Urewera sentences upheld
NBR reports:
The Court of Appeal has dismissed the Urewera four’s appeal against their convictions and sentences.
In today’s decision, Justices Mark O’Regan, Ellen France and Terence Arnold have agreed with High Court Justice Rodney Hansen’s earlier ruling and labelled it a “generous one”.
Lawyers for Urs Signer, Emily Bailey, veteran activist Tame Iti and Te Rangikaiwhiria Kemara took the appeal in August, three months after Justice Hansen’s ruling.
At the time, Signer and Bailey received a sentence of nine months’ home detention on firearms possession charges while Iti and Kemara were each sentenced to two and a half years in prison on the same charges.

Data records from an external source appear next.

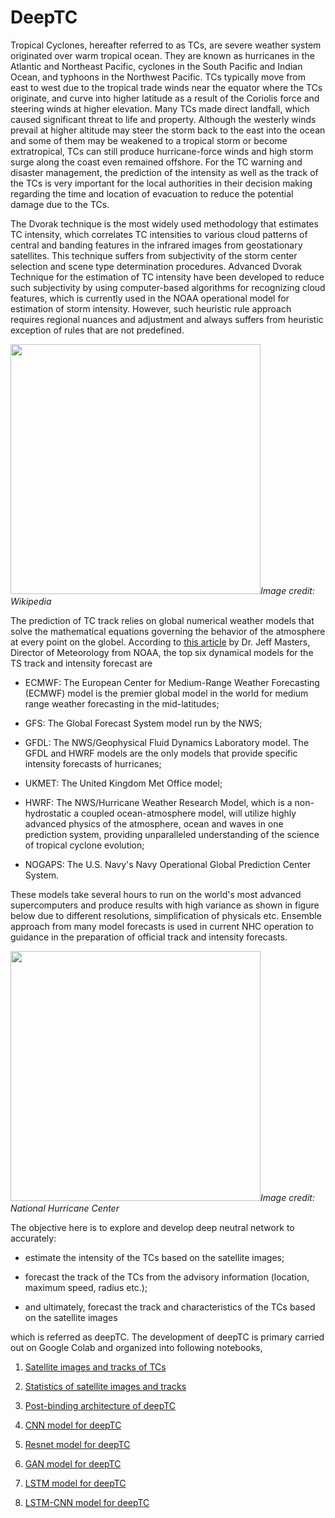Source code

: # DeepTC

Tropical Cyclones, hereafter referred to as TCs, are severe weather system originated over warm tropical ocean. They are known as hurricanes in the Atlantic and Northeast Pacific, cyclones in the South Pacific and Indian Ocean, and typhoons in the Northwest Pacific. TCs typically move from east to west due to the tropical trade winds near the equator where the TCs originate, and curve into higher latitude as a result of the Coriolis force and steering winds at higher elevation. Many TCs made direct landfall, which caused significant threat to life and property. Although the westerly winds prevail at higher altitude may steer the storm back to the east into the ocean and some of them may be weakened to a tropical storm or become extratropical, TCs can still produce hurricane-force winds and high storm surge along the coast even remained offshore. For the TC warning and disaster management, the prediction of the intensity as well as the track of the TCs is very important for the local authorities in their decision making regarding the time and location of evacuation to reduce the potential damage due to the TCs.

The Dvorak technique is the most widely used methodology that estimates TC intensity, which correlates TC intensities to various cloud patterns of central and banding features in the infrared images from geostationary satellites. This technique suffers from subjectivity of the storm center selection and scene type determination procedures. Advanced Dvorak Technique for the estimation of TC intensity have been developed to reduce such subjectivity by using computer-based algorithms for recognizing cloud features, which is currently used in the NOAA operational model for estimation of storm intensity. However, such heuristic rule approach requires regional nuances and adjustment and always suffers from heuristic exception of rules that are not predefined. 

<img src="https://upload.wikimedia.org/wikipedia/commons/thumb/0/09/DvorakCDP1973.png/1280px-DvorakCDP1973.png" width="400"/>*Image credit: Wikipedia*

The prediction of TC track relies on global numerical weather models that solve the mathematical equations governing the behavior of the atmosphere at every point on the globel. According to [this article](https://www.wunderground.com/hurricane/models.asp) by Dr. Jeff Masters, Director of Meteorology from NOAA, the top six dynamical models for the TS track and intensity forecast are 

- ECMWF: The European Center for Medium-Range Weather Forecasting (ECMWF) model is the premier global model in the world for medium range weather forecasting in the mid-latitudes;
 
- GFS: The Global Forecast System model run by the NWS;
 
- GFDL: The NWS/Geophysical Fluid Dynamics Laboratory model. The GFDL and HWRF models are the only models that provide specific intensity forecasts of hurricanes;
 
- UKMET: The United Kingdom Met Office model;
 
- HWRF: The NWS/Hurricane Weather Research Model, which is a non-hydrostatic a coupled ocean-atmosphere model, will utilize highly advanced physics of the atmosphere, ocean and waves in one prediction system, providing unparalleled understanding of the science of tropical cyclone evolution;
 
- NOGAPS: The U.S. Navy's Navy Operational Global Prediction Center System. 
 
These models take several hours to run on the world's most advanced supercomputers and produce results with high variance as shown in figure below due to different resolutions, simplification of physicals etc. Ensemble approach from many model forecasts is used in current NHC operation to guidance in the preparation of official track and intensity forecasts. 

<img src="http://icons.wxug.com/hurricane/2011/2010_skill.png" width="400"/>*Image credit: National Hurricane Center*

The objective here is to explore and develop deep neutral network to accurately:

- estimate the intensity of the TCs based on the satellite images;

- forecast the track of the TCs from the advisory information (location, maximum speed, radius etc.);

- and ultimately, forecast the track and characteristics of the TCs based on the satellite images

which is referred as deepTC. The development of deepTC is primary carried out on Google Colab and organized into following notebooks,

1. [Satellite images and tracks of TCs](https://)

2. [Statistics of satellite images and tracks](https://)

3. [Post-binding architecture of deepTC](https://)

4. [CNN model for deepTC](https://)

5. [Resnet model for deepTC](https://)

6. [GAN model for deepTC](https://)

7. [LSTM model for deepTC](https://)
 
8. [LSTM-CNN model for deepTC](https://)
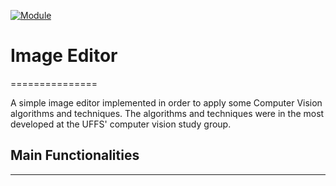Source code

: [![Module](https://img.shields.io/badge/module-opencvjs-orange.svg?style=flat
)](https://docs.opencv.org/3.4/df/df7/tutorial_js_table_of_contents_setup.html "OpecvJS Tutorials")

# Image Editor
===============

A simple image editor implemented in order to apply some Computer Vision algorithms and techniques.
The algorithms and techniques were in the most developed at the UFFS' computer vision study group.

## Main Functionalities
------------------------
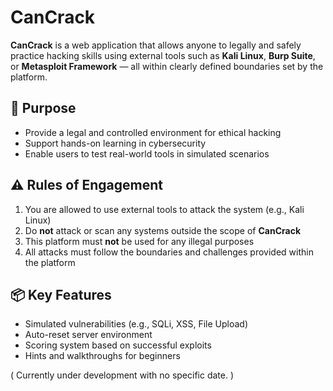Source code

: # CanCrack

**CanCrack** is a web application that allows anyone to legally and safely practice hacking skills using external tools such as **Kali Linux**, **Burp Suite**, or **Metasploit Framework** — all within clearly defined boundaries set by the platform.

## 🔐 Purpose

- Provide a legal and controlled environment for ethical hacking
- Support hands-on learning in cybersecurity
- Enable users to test real-world tools in simulated scenarios

## ⚠️ Rules of Engagement

1. You are allowed to use external tools to attack the system (e.g., Kali Linux)
2. Do **not** attack or scan any systems outside the scope of **CanCrack**
3. This platform must **not** be used for any illegal purposes
4. All attacks must follow the boundaries and challenges provided within the platform

## 📦 Key Features

- Simulated vulnerabilities (e.g., SQLi, XSS, File Upload)
- Auto-reset server environment
- Scoring system based on successful exploits
- Hints and walkthroughs for beginners


( Currently under development with no specific date. )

In today’s ruling Justices O’Regan, France and Arnold agreed with Justice Hansen’s reasoning in the following passage:
“The question of whether the four of you participated in a criminal group, which had as its objective the commission of serious crimes of violence, is quite distinct from the issue of why you acquired the firearms and deployed them at the camps.
“Your intention in that latter sense is highly relevant to an assessment of your culpability and there is sufficient evidence on that issue to satisfy me to the standard of beyond reasonable doubt.”
They also suggested Justice Hansen’s approach had been “generous”.
“Accordingly, we consider it was open to the judge to reach the factual findings he did. Once that point is accepted, there can be no real argument that the sentences imposed were within range.
“Indeed, there is force in the Crown submission that in giving credit for the appellants’ altruistic motivation, the approach taken was generous.”